The beacon light atop the tallest building in Rhode Island will remain on for the time being. But the owner of the so-called “Superman Building” says that could change if state leaders don’t approve a $39 million package of tax credits. State leaders are decidedly lukewarm to the idea.
In the wake of the 38 Studios meltdown – a state-financed gaming company that went belly up leaving Rhode Islanders with a 75-million dollar tab -- Rhode Island political leaders are reacting coolly to the idea of issuing 39 million dollars in tax credits to the owners of the Superman building. Governor Lincoln Chafee, House Speaker Gordon Fox and Providence Mayor Angel Taveras have suggested the plan is too costly. Bill Fischer, a spokesman for building owner High Rock Westminster of Massachusetts, cautions that if the money is not forthcoming the renovations necessary to turn the building into apartments and shops will not go forward and the building will be mothballed.

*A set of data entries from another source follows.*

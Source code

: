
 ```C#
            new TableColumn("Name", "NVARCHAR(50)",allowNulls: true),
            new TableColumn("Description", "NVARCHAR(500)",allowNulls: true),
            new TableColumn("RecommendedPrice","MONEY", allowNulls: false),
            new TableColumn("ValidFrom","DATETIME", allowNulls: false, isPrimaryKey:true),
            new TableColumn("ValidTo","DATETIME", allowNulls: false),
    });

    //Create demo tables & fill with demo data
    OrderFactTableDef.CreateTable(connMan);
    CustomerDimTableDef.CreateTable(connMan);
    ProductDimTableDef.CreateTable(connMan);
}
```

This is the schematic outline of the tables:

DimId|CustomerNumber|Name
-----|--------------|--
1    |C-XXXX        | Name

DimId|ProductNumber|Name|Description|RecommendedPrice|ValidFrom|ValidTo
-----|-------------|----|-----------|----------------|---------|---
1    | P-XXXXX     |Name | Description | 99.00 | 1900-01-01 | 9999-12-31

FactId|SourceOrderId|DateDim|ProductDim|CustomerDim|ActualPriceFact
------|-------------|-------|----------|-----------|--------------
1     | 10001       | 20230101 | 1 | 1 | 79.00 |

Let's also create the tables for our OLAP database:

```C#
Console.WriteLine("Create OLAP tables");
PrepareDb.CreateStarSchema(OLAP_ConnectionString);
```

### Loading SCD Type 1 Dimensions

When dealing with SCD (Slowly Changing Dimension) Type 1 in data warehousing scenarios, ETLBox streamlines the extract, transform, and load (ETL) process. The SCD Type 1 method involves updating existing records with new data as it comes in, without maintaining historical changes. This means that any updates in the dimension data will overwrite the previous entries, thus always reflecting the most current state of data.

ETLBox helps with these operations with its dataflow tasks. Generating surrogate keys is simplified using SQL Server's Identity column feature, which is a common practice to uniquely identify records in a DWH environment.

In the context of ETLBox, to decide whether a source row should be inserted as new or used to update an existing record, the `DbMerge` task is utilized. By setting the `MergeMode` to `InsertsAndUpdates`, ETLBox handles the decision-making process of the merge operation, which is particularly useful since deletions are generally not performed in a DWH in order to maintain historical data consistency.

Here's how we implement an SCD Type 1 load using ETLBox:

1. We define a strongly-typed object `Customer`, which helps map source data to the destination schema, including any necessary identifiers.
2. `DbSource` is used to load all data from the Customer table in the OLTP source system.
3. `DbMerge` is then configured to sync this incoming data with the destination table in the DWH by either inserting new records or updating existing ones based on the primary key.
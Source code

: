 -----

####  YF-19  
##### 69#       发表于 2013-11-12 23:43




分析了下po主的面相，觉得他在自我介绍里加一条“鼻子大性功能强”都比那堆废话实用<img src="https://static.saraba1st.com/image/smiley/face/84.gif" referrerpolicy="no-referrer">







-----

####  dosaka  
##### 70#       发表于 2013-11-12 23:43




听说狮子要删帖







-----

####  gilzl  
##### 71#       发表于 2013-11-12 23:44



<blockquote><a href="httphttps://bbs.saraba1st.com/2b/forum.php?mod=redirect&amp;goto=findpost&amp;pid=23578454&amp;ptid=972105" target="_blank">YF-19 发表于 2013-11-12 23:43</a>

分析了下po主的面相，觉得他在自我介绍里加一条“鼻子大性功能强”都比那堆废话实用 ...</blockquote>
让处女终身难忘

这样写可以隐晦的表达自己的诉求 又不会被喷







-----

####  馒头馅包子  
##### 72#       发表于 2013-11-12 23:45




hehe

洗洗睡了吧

"We cannot renovate and convert the building for a residential conversion without state support. I know people are looking at those bottom line numbers. And I understand that. But I hope they take the time to actually read those studies and review those studies and take a look at what cities of similar size are doing around the country to protect their downtowns."
The Superman Building – located in the heart of downtown Providence -- has been vacant since Bank of America moved out last month. The cost of renovation is estimated at 130-million dollars.